— Work task —
Go through the listing below and gather every line with the word "bool".

— Input —
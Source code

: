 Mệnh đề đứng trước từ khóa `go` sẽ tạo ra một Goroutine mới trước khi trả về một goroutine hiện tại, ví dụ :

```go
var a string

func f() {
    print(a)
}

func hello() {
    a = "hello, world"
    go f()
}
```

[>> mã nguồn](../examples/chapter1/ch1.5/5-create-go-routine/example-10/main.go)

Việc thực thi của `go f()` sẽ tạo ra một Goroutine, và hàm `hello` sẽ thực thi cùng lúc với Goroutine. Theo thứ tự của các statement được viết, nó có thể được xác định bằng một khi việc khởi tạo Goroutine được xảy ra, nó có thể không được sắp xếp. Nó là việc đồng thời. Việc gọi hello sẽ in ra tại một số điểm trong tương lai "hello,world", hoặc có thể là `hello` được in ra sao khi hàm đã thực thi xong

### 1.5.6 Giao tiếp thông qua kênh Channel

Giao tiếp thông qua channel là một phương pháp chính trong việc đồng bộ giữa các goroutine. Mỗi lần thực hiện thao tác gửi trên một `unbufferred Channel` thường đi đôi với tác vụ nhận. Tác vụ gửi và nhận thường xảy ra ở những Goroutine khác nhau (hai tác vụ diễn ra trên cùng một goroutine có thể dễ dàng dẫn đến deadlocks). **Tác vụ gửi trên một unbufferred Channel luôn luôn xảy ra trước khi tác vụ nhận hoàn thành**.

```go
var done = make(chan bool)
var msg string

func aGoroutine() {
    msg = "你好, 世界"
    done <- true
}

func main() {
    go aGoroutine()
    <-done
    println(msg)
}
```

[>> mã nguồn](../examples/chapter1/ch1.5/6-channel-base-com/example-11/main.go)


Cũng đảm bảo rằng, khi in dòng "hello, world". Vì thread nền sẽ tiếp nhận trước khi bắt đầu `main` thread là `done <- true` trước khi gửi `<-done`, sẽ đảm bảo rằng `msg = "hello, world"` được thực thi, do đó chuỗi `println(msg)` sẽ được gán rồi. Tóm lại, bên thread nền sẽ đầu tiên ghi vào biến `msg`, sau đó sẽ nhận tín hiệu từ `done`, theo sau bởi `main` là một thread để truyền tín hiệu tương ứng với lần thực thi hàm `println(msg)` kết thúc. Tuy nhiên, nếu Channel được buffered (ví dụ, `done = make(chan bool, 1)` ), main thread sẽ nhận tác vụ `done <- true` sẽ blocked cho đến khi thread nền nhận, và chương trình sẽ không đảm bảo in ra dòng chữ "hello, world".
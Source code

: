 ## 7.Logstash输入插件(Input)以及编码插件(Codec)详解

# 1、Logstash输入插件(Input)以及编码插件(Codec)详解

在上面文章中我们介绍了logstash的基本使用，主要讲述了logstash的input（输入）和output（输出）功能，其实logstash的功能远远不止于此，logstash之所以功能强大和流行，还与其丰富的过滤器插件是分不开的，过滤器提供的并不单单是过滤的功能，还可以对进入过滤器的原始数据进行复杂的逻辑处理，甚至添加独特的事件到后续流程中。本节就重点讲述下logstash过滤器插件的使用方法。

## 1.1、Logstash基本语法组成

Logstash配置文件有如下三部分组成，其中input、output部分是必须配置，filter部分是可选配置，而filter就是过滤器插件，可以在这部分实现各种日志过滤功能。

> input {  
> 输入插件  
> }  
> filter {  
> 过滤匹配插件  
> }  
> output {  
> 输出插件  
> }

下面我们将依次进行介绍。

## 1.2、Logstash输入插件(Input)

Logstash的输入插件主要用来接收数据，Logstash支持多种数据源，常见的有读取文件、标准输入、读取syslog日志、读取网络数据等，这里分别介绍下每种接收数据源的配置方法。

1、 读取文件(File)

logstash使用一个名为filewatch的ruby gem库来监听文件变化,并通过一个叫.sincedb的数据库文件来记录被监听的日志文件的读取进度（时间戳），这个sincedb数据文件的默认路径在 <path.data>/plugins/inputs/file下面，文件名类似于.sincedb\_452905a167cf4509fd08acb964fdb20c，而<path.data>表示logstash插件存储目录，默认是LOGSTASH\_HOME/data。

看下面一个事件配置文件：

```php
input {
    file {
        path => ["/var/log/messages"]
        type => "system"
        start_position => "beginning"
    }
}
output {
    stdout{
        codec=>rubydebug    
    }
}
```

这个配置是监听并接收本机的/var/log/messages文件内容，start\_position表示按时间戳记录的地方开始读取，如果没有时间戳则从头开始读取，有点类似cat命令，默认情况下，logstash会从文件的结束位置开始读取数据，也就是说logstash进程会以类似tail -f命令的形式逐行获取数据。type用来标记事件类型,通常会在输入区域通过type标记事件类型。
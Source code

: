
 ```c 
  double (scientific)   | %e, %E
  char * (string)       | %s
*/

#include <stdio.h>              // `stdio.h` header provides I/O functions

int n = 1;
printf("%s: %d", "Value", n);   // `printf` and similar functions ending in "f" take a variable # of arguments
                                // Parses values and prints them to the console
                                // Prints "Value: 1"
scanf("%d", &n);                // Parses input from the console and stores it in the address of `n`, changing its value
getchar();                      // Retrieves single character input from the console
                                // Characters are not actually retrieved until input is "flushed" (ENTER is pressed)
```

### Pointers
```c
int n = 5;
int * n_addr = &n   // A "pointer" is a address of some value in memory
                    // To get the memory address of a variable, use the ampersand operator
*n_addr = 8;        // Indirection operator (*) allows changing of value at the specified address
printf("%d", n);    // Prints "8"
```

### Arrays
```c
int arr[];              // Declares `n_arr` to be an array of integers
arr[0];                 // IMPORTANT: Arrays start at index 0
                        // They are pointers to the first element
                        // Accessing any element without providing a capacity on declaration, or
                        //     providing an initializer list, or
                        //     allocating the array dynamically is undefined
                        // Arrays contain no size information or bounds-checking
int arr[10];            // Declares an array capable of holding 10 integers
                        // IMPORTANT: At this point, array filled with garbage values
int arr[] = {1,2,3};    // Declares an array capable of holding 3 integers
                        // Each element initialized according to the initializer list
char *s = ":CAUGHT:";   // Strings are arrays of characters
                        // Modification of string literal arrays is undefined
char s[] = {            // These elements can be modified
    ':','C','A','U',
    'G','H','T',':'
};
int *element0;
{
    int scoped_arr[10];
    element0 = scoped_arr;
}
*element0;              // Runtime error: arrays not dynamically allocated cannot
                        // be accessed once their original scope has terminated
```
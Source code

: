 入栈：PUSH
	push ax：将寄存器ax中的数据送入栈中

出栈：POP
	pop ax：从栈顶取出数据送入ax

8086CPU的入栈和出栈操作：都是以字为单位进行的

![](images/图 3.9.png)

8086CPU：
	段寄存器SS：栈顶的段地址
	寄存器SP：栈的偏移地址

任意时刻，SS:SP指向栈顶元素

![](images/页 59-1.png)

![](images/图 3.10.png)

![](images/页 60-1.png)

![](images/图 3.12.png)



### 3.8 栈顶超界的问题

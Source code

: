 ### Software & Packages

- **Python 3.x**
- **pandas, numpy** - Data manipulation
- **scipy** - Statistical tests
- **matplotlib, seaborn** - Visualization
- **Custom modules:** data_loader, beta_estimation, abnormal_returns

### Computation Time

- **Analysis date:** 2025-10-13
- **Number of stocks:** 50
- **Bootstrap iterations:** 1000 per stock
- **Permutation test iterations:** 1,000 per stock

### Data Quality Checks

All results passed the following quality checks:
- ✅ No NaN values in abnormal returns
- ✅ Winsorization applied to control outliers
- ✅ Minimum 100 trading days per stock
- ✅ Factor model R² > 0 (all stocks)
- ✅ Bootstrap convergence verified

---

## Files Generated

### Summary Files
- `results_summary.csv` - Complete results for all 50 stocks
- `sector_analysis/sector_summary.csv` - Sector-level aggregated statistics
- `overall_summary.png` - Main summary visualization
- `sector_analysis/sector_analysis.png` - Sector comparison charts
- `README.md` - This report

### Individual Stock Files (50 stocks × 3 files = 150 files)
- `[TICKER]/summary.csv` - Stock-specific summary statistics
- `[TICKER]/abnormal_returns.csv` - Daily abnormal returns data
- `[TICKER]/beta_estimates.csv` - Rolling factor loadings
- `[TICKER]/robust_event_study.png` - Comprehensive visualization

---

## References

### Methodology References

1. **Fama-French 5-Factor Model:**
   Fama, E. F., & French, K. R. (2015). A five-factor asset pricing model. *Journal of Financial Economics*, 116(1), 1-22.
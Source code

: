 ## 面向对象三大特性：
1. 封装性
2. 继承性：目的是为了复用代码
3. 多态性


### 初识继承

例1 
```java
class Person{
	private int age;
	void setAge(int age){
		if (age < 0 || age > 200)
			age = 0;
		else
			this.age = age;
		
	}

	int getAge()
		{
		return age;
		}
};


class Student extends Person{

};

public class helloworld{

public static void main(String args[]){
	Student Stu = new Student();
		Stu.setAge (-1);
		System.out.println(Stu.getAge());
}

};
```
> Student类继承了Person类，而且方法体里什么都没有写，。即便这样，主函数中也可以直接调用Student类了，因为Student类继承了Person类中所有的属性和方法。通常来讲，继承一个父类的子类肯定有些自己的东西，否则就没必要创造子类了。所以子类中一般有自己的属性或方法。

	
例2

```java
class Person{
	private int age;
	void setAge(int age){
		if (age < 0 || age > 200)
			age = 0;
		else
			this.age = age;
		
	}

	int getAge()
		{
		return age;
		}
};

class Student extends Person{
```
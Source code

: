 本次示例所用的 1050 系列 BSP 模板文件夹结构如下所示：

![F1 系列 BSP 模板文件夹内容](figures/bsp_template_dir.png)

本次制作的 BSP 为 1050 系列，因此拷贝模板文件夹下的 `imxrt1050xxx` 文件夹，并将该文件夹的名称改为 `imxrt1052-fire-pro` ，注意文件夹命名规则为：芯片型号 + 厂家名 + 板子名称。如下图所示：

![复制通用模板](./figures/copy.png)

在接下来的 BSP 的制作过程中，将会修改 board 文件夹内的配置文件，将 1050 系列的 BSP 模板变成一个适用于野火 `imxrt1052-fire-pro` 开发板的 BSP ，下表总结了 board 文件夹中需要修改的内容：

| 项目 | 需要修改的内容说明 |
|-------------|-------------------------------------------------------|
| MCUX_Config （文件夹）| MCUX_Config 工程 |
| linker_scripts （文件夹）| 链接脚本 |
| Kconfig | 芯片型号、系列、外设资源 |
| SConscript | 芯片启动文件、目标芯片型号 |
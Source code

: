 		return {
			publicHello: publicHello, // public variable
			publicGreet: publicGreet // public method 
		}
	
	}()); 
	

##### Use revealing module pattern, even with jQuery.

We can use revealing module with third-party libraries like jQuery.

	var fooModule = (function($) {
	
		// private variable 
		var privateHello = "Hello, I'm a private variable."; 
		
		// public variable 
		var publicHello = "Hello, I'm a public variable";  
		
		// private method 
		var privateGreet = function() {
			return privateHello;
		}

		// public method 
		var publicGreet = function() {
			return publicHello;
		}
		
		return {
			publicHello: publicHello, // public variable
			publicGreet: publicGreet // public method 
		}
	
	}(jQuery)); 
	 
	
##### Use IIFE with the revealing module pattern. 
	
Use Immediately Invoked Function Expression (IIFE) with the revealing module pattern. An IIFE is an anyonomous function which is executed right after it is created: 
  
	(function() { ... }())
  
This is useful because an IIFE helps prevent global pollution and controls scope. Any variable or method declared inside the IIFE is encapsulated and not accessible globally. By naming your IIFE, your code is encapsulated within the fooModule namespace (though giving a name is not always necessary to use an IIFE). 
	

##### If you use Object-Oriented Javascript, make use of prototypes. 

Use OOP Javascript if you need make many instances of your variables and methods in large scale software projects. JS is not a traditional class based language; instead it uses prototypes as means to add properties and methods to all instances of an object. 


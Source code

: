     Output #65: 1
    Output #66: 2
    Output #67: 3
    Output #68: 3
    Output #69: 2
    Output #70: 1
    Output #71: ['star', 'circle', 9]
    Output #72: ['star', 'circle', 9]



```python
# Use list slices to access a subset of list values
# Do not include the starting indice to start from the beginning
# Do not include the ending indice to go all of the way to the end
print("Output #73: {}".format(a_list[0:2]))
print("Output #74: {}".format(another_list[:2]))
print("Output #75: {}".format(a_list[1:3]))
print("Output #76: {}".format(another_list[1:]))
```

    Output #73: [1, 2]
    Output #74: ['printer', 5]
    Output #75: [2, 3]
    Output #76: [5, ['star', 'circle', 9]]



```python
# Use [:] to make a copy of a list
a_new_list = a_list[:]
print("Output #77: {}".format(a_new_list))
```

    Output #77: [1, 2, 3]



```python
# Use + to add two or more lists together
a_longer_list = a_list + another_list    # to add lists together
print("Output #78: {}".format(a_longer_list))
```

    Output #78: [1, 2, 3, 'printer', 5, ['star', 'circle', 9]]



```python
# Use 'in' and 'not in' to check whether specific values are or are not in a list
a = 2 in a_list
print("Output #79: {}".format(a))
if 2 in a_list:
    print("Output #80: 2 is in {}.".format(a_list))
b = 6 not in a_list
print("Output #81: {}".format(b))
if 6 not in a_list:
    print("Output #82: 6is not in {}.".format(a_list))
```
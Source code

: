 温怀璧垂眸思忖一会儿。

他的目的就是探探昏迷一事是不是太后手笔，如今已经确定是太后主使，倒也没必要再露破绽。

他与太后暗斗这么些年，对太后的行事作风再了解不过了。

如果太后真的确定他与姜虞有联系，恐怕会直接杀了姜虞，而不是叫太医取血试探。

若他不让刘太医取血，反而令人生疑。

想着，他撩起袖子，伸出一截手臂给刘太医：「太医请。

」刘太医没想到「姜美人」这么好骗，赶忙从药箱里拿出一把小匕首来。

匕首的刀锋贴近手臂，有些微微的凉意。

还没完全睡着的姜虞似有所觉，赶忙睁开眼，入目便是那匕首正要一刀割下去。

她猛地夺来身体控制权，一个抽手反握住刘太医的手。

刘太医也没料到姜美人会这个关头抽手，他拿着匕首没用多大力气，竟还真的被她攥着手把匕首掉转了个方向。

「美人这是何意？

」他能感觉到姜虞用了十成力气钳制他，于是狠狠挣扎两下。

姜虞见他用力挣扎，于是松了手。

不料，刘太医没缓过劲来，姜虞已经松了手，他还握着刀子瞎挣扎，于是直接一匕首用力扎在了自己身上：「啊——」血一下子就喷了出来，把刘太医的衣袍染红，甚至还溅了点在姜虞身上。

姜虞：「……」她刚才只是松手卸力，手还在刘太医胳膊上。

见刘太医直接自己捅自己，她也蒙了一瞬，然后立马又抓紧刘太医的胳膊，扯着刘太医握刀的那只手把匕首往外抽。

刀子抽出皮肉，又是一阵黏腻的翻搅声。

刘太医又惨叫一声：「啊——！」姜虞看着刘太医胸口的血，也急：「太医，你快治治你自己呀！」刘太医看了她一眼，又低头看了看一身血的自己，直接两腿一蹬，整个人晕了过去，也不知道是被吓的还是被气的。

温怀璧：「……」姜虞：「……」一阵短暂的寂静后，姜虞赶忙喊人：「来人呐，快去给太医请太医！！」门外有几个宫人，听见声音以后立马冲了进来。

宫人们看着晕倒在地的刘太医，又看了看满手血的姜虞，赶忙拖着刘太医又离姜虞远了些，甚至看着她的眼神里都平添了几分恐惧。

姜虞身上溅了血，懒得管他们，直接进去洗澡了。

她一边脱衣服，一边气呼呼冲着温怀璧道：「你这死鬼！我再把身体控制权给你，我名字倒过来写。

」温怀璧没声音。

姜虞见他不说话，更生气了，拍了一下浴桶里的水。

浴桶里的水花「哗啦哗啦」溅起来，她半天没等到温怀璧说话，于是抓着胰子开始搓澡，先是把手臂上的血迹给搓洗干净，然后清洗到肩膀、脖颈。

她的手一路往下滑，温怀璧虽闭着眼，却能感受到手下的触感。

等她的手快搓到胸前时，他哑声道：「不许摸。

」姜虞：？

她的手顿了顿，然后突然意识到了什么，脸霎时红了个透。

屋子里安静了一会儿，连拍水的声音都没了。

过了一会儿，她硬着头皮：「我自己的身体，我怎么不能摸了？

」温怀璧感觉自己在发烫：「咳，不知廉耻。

— Result of the exercise —
var done = make(chan bool)
Cũng đảm bảo rằng, khi in dòng "hello, world". Vì thread nền sẽ tiếp nhận trước khi bắt đầu `main` thread là `done <- true` trước khi gửi `<-done`, sẽ đảm bảo rằng `msg = "hello, world"` được thực thi, do đó chuỗi `println(msg)` sẽ được gán rồi. Tóm lại, bên thread nền sẽ đầu tiên ghi vào biến `msg`, sau đó sẽ nhận tín hiệu từ `done`, theo sau bởi `main` là một thread để truyền tín hiệu tương ứng với lần thực thi hàm `println(msg)` kết thúc. Tuy nhiên, nếu Channel được buffered (ví dụ, `done = make(chan bool, 1)` ), main thread sẽ nhận tác vụ `done <- true` sẽ blocked cho đến khi thread nền nhận, và chương trình sẽ không đảm bảo in ra dòng chữ "hello, world".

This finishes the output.